• _Records to process_
━━━━━━━━━━

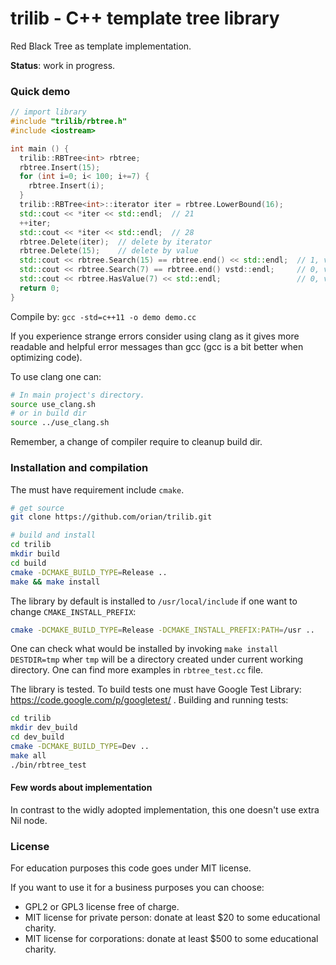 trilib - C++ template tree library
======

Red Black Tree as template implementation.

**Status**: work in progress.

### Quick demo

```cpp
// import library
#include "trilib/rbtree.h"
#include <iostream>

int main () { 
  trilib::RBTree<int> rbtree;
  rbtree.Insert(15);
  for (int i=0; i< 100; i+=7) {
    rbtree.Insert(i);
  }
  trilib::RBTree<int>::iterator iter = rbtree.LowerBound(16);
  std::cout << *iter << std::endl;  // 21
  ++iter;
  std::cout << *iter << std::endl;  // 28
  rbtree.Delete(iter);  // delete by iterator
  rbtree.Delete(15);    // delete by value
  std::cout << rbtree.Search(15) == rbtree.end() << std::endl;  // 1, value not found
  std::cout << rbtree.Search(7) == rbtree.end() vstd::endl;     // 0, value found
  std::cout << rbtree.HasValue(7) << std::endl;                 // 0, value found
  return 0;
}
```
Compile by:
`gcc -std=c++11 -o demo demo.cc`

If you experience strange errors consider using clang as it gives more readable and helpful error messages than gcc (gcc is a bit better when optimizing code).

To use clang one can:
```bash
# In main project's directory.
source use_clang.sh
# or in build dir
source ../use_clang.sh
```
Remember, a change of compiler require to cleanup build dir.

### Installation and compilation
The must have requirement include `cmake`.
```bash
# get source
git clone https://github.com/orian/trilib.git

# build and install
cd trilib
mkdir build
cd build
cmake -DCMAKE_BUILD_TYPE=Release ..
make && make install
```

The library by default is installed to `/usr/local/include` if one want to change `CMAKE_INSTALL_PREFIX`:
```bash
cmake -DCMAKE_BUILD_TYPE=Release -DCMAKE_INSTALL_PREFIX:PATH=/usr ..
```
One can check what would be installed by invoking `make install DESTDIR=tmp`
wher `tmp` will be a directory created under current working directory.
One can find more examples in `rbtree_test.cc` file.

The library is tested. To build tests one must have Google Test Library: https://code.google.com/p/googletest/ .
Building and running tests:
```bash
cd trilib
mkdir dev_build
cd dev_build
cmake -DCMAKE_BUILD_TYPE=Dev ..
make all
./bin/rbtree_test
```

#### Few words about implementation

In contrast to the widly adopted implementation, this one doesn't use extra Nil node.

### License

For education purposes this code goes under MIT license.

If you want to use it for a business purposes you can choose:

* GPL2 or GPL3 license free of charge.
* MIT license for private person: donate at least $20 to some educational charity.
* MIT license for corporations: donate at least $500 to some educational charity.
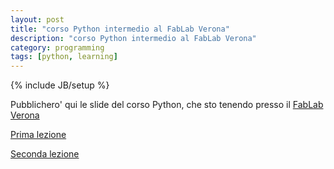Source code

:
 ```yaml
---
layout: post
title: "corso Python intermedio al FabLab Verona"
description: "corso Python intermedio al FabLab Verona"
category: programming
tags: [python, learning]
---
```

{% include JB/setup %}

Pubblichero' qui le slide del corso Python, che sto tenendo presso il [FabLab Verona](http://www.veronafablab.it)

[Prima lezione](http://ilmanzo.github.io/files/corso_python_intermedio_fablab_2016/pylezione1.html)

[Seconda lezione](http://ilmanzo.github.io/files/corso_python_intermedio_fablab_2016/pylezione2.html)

━━━━━━━━━━

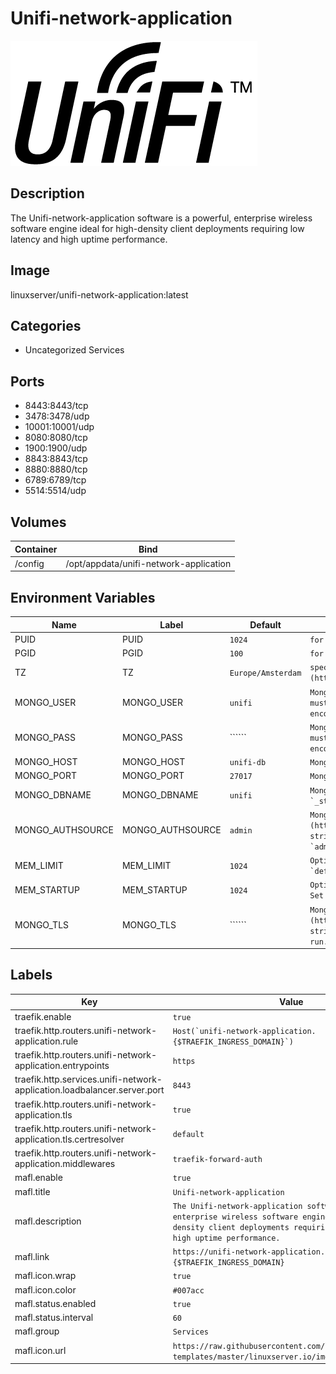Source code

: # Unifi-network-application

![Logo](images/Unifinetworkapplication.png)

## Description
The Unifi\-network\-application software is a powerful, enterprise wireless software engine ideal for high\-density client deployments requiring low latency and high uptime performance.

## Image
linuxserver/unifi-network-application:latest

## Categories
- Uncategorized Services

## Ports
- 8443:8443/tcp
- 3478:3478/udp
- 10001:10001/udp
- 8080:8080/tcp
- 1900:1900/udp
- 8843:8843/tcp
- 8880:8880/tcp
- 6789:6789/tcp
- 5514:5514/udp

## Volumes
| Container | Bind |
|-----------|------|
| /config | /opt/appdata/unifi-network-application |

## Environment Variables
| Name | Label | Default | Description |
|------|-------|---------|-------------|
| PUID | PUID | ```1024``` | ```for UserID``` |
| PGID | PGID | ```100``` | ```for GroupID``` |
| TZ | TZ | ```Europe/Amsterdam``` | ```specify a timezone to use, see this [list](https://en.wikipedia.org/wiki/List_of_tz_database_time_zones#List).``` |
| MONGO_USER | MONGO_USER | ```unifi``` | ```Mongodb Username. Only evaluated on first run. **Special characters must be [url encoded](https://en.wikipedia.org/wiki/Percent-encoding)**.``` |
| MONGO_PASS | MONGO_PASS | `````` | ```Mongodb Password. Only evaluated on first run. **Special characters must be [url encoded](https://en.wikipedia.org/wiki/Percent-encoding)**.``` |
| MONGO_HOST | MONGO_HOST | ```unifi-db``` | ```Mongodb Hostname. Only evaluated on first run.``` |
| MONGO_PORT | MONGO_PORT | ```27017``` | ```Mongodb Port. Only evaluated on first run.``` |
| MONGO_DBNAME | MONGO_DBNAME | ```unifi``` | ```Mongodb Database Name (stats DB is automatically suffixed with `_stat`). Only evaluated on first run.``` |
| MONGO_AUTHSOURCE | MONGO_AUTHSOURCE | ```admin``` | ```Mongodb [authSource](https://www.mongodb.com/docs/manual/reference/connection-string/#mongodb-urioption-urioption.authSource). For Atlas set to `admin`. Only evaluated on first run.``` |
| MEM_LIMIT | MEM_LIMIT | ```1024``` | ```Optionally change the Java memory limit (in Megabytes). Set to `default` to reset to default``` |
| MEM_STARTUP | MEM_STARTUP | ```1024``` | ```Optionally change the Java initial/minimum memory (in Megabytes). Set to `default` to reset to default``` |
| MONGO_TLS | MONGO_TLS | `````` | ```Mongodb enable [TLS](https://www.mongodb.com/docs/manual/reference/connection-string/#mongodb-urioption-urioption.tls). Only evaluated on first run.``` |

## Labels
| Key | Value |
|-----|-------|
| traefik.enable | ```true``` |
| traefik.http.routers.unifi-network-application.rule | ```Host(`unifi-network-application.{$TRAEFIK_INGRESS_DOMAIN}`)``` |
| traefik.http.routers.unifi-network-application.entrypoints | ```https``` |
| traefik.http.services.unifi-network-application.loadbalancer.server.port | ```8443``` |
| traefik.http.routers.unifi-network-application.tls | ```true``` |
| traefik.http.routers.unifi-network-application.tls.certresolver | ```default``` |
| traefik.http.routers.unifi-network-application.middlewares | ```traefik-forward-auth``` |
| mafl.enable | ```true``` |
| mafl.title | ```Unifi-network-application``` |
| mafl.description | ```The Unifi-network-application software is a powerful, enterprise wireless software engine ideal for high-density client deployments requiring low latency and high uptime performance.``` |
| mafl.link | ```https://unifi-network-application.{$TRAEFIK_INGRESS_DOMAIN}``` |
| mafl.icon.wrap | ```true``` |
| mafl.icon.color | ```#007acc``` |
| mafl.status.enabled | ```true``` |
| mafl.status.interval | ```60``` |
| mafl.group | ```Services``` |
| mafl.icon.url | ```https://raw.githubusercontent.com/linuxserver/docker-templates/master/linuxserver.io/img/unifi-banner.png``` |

━━━━━━━━━━

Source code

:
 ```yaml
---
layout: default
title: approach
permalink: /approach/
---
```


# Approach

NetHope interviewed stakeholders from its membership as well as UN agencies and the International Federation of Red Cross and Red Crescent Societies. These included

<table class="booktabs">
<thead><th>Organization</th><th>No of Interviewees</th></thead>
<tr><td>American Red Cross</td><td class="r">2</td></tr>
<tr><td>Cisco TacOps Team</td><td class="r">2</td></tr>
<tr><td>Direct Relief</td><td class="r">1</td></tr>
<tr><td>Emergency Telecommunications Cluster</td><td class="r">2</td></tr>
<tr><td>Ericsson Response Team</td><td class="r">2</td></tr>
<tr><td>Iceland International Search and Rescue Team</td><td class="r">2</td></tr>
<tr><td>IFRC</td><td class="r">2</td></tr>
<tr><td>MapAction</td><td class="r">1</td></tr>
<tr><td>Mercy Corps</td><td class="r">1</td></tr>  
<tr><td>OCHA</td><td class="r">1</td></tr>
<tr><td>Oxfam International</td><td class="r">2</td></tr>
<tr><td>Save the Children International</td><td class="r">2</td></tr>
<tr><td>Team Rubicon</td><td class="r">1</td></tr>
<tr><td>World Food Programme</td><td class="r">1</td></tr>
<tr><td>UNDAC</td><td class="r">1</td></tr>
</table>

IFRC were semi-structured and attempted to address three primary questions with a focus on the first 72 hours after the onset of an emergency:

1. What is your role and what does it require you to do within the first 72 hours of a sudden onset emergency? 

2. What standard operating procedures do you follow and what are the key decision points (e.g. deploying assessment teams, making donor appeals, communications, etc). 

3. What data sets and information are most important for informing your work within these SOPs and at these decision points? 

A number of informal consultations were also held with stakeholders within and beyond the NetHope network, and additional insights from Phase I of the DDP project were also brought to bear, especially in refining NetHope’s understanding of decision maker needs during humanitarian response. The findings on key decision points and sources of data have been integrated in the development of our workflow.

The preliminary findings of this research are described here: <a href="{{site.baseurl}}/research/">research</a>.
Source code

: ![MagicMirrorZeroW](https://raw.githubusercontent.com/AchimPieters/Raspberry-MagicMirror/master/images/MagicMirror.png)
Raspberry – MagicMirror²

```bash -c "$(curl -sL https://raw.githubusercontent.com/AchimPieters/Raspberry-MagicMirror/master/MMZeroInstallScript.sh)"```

━━━━━━━━━━

• _Task objective_
In the records above, find every line with the word "Delete" and copy it.

• _Exercise result_
  rbtree.Delete(iter);  // delete by iterator
  rbtree.Delete(15);    // delete by value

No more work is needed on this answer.